■ What to do ■
Would you go through the records below and copy each line with the string "basic"?

■ Provided data ■
****************
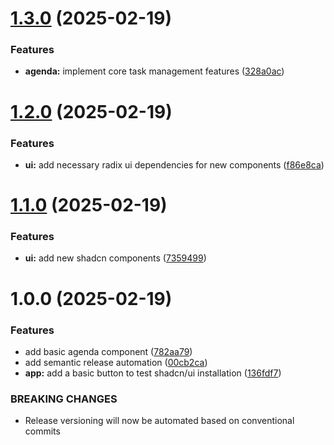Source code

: # [1.3.0](https://github.com/Fx64b/m324-agenda/compare/v1.2.0...v1.3.0) (2025-02-19)


### Features

* **agenda:** implement core task management features ([328a0ac](https://github.com/Fx64b/m324-agenda/commit/328a0acfc890a0395087a57d6f377fbfe0a427c1))

# [1.2.0](https://github.com/Fx64b/m324-agenda/compare/v1.1.0...v1.2.0) (2025-02-19)


### Features

* **ui:** add necessary radix ui dependencies for new components ([f86e8ca](https://github.com/Fx64b/m324-agenda/commit/f86e8ca610b4caee7aeba2e3bbc3f68c1e3ee679))

# [1.1.0](https://github.com/Fx64b/m324-agenda/compare/v1.0.0...v1.1.0) (2025-02-19)


### Features

* **ui:** add new shadcn components ([7359499](https://github.com/Fx64b/m324-agenda/commit/73594992e80015dbe024307f7600f0322c2e8508))

# 1.0.0 (2025-02-19)


### Features

* add basic agenda component ([782aa79](https://github.com/Fx64b/m324-agenda/commit/782aa79248a3939b00bab971a740436a75573276))
* add semantic release automation ([00cb2ca](https://github.com/Fx64b/m324-agenda/commit/00cb2cac953b1cead808b2056d5aeaaac8d4cc2c))
* **app:** add a basic button to test shadcn/ui installation ([136fdf7](https://github.com/Fx64b/m324-agenda/commit/136fdf719f1dd09dd20f2d0e79c53d314e310ba2))


### BREAKING CHANGES

* Release versioning will now be automated based on conventional commits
****************
■ Final answer ■
* add basic agenda component ([782aa79](https://github.com/Fx64b/m324-agenda/commit/782aa79248a3939b00bab971a740436a75573276))
* **app:** add a basic button to test shadcn/ui installation ([136fdf7](https://github.com/Fx64b/m324-agenda/commit/136fdf719f1dd09dd20f2d0e79c53d314e310ba2))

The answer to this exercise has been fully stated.